(Provided data begins)
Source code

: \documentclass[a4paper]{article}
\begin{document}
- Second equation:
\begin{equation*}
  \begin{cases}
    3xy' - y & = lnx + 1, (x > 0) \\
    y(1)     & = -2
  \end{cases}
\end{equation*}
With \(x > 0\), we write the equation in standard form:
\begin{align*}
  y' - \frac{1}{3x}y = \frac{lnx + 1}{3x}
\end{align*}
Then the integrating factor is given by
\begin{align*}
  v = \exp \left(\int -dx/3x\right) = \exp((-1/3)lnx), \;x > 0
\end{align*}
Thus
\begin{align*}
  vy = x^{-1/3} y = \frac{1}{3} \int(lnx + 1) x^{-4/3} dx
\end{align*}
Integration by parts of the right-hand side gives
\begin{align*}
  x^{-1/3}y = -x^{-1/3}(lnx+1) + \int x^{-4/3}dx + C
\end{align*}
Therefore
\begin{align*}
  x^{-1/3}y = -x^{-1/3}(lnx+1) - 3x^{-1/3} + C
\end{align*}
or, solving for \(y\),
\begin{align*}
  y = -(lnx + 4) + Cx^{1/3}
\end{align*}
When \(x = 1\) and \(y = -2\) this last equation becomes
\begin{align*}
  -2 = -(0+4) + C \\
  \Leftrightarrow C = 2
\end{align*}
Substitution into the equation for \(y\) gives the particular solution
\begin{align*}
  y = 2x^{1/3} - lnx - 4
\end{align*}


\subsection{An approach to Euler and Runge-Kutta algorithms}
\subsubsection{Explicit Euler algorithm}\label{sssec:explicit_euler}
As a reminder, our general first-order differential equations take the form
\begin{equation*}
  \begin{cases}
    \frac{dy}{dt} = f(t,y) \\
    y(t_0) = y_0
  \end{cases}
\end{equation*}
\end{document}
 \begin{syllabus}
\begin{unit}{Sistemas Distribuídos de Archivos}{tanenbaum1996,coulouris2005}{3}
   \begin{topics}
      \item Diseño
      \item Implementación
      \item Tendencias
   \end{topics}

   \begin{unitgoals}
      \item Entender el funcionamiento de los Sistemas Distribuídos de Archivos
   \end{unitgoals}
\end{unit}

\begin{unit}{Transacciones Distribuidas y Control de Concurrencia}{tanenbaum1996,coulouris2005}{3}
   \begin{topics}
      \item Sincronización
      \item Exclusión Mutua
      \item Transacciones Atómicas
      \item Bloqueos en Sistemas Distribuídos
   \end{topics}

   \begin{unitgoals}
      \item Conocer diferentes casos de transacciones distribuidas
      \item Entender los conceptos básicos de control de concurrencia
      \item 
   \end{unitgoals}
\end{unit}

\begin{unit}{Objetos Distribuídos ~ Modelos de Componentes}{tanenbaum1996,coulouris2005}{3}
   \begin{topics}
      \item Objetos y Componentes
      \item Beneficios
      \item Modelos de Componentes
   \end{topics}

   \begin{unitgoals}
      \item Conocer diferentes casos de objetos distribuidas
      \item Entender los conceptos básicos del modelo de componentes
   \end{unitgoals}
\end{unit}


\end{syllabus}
(Provided data ends)
# Task details:
State how many lines above contain the string "Distribuídos", with no other words.

# Task solution:
4